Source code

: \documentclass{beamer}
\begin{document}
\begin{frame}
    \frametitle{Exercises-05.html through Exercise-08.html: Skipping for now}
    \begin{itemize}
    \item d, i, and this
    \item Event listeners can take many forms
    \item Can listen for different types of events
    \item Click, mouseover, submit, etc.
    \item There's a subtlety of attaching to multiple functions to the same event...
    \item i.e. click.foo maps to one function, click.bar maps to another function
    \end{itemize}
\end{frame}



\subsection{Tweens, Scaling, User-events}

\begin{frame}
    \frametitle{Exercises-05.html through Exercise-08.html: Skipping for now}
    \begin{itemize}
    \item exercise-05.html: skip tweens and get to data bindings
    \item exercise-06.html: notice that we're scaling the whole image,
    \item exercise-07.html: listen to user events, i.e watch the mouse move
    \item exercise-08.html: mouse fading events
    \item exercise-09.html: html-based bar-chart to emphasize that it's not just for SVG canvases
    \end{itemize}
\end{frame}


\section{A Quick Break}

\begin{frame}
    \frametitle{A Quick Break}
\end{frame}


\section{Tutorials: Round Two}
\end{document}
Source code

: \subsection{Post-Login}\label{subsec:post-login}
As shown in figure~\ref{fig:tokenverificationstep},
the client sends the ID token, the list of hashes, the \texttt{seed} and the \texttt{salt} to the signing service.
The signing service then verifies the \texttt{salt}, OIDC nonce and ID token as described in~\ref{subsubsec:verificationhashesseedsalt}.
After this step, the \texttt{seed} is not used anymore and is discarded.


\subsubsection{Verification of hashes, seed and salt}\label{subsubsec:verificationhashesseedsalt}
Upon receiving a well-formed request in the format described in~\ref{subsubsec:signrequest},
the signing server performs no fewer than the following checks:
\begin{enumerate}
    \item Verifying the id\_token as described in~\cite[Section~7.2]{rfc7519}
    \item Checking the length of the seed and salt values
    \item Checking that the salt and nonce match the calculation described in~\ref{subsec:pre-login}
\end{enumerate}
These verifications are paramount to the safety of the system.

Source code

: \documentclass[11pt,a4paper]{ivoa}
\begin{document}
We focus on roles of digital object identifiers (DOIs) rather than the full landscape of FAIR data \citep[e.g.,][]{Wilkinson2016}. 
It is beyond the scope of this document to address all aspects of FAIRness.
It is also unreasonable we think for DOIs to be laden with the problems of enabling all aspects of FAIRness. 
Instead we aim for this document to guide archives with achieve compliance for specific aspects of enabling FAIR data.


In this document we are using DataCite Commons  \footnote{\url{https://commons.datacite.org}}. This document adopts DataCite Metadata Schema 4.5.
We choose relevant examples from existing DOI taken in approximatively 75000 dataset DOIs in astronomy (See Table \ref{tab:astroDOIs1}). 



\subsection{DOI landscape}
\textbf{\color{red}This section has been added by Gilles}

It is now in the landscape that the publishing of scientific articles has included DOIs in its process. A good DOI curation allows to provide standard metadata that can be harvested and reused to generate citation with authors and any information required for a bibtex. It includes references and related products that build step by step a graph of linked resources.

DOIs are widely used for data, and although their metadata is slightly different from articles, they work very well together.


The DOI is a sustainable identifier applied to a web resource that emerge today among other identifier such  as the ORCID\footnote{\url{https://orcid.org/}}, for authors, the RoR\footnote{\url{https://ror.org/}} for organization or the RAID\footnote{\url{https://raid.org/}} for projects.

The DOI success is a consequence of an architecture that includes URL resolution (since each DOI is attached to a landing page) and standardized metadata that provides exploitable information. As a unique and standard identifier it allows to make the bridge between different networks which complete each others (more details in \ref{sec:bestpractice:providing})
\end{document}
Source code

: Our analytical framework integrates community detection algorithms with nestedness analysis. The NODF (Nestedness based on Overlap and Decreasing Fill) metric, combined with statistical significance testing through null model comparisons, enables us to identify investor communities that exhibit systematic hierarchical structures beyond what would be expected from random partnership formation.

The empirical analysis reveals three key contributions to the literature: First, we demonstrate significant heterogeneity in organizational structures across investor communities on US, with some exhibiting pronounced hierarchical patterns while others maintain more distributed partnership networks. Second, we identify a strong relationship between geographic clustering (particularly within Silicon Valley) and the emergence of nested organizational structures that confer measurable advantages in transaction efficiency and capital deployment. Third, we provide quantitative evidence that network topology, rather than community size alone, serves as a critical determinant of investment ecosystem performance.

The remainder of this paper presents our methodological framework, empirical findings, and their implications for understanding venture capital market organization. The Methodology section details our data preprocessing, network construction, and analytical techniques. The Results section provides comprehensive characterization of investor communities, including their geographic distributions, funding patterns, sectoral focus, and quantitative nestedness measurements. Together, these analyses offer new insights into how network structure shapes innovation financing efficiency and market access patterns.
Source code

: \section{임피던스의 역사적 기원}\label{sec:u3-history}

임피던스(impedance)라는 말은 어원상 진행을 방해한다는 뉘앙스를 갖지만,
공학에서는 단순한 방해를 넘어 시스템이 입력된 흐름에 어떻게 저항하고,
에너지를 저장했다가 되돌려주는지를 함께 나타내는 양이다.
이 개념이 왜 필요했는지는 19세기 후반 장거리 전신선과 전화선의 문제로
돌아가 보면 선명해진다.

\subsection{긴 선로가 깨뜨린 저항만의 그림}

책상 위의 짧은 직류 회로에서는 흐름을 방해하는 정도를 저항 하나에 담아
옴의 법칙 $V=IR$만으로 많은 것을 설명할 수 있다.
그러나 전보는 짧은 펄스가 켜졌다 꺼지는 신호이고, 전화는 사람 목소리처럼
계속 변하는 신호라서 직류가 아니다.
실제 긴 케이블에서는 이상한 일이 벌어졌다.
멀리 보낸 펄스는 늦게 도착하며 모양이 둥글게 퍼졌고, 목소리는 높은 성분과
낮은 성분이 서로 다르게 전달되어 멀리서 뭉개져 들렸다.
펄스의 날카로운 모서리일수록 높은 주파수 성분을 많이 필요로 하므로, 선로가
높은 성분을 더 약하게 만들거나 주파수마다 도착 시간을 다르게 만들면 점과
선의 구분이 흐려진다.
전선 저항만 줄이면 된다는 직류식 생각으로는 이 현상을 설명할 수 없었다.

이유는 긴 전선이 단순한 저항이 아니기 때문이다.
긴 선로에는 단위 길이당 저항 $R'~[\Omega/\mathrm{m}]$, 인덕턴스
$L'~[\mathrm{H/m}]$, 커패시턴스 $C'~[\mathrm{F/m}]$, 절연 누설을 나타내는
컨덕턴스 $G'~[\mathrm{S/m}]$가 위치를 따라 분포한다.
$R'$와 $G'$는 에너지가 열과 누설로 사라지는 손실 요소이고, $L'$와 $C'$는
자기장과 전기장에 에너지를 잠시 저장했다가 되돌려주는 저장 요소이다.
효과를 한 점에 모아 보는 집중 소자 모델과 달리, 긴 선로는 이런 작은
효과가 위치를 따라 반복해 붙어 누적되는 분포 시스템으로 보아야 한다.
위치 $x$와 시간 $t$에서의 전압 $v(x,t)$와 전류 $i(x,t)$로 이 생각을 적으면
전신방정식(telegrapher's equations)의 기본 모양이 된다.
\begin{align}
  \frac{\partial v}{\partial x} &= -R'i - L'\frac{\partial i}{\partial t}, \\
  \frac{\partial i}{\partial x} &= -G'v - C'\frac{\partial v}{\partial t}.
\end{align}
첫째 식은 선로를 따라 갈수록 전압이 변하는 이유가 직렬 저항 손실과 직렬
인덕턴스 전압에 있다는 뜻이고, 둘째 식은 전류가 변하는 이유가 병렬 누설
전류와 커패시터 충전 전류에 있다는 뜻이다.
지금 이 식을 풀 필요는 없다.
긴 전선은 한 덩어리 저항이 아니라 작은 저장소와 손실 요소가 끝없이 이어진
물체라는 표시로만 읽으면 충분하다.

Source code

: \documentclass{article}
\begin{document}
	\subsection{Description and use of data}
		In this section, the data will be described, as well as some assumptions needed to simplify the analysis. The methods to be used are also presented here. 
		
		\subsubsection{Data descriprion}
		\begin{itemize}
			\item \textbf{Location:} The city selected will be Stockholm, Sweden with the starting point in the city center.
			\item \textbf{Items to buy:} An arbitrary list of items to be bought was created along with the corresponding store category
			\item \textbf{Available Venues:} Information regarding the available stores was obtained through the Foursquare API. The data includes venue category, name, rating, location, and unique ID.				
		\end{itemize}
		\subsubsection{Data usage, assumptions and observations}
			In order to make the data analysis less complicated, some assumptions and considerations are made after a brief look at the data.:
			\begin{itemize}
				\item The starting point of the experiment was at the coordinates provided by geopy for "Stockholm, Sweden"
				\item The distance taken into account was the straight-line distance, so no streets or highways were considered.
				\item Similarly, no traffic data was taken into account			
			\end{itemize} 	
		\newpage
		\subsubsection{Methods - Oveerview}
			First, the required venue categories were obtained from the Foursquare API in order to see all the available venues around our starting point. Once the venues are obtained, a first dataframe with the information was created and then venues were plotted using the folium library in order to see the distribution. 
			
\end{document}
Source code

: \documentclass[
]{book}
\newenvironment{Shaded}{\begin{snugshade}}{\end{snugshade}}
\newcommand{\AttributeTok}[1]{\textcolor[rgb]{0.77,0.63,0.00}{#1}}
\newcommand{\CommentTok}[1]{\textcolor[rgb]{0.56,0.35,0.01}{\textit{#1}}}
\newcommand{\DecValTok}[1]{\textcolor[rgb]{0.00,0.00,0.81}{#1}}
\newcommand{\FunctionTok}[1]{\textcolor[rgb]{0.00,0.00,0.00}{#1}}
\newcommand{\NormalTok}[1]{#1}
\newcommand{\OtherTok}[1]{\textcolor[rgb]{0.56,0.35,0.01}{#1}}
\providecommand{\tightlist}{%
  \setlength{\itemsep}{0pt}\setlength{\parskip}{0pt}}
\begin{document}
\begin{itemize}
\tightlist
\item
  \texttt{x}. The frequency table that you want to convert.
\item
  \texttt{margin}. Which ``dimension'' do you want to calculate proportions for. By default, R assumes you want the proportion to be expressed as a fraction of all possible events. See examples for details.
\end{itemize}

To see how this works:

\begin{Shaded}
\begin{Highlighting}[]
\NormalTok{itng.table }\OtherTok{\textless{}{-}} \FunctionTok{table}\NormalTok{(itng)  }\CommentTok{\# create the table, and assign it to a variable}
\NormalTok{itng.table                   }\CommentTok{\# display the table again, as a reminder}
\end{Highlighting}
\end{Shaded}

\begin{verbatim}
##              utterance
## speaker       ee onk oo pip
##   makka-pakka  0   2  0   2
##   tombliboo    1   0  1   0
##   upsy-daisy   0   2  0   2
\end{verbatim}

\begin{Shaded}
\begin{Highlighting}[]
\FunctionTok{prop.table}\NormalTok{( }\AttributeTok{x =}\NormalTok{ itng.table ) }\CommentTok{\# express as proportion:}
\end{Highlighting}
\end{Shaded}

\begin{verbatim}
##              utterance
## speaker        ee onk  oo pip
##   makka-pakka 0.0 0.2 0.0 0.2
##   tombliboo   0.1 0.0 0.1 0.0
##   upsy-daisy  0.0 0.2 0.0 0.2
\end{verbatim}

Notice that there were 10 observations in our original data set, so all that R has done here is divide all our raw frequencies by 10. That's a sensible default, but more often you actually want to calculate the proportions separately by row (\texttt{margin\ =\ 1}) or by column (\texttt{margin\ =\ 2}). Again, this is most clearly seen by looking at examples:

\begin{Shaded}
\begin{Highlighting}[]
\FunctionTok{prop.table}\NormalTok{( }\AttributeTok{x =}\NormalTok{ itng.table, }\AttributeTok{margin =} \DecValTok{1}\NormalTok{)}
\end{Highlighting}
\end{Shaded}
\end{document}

Problem. The expected result is a copy of each line in the records where "order" appears.

Exercise output.
			In order to make the data analysis less complicated, some assumptions and considerations are made after a brief look at the data.:
			First, the required venue categories were obtained from the Foursquare API in order to see all the available venues around our starting point. Once the venues are obtained, a first dataframe with the information was created and then venues were plotted using the folium library in order to see the distribution. 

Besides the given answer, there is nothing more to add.